Exercise: How many lines in these records hold the string "definition"? Reply with the number alone.

[Stored data entries]
········
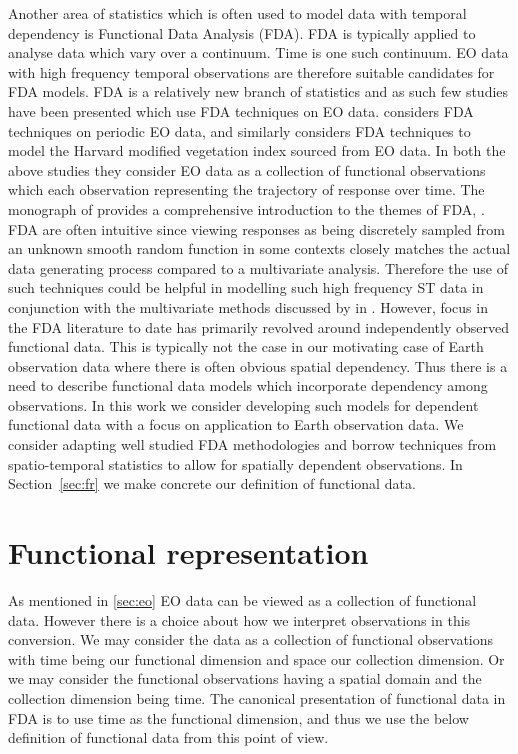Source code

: Another area of statistics which is often used to model data with temporal dependency is Functional Data Analysis (FDA).
FDA is typically applied to analyse data which vary over a continuum.
Time is one such continuum.
EO data with high frequency temporal observations are therefore suitable candidates for FDA models.
FDA is a relatively new branch of statistics and as such few studies have been presented which use FDA techniques on EO data.
\citeauthor{liu_functional_2012} considers FDA techniques on periodic EO data, \citep{liu_functional_2012} and similarly \citeauthor{hooker_maximal_2015} considers FDA techniques to model the Harvard modified vegetation index sourced from EO data.
In both the above studies they consider EO data as a collection of functional observations which each observation representing the trajectory of response over time.
The monograph of \citeauthor{ramsay_functional_2010} provides a comprehensive introduction to the themes of FDA, \citep{ramsay_functional_2010}.
FDA are often intuitive since viewing responses as being discretely sampled from an unknown smooth random function in some contexts closely matches the actual data generating process compared to a multivariate analysis.
Therefore the use of such techniques could be helpful in modelling such high frequency ST data in conjunction with the multivariate methods discussed by \citeauthor{cressie_statistics_2011} in \citep{cressie_statistics_2011}.
However, focus in the FDA literature to date has primarily revolved around independently observed functional data.
This is typically not the case in our motivating case of Earth observation data where there is often obvious spatial dependency.
Thus there is a need to describe functional data models which incorporate dependency among observations.
In this work we consider developing such models for dependent functional data with a focus on application to Earth observation data.
We consider adapting well studied FDA methodologies and borrow techniques from spatio-temporal statistics to allow for spatially dependent observations.
In Section~\ref{sec:fr} we make concrete our definition of functional data. 

\section{Functional representation \label{sec:fr}}
As mentioned in \ref{sec:eo} EO data can be viewed as a collection of functional data.
However there is a choice about how we interpret observations in this conversion.
We may consider the data as a collection of functional observations with time being our functional dimension and space our collection dimension.
Or we may consider the functional observations having a spatial domain and the collection dimension being time.
The canonical presentation of functional data in FDA is to use time as the functional dimension, \citep{ramsay_functional_2010} and thus we use the below definition of functional data from this point of view.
········
Result: 2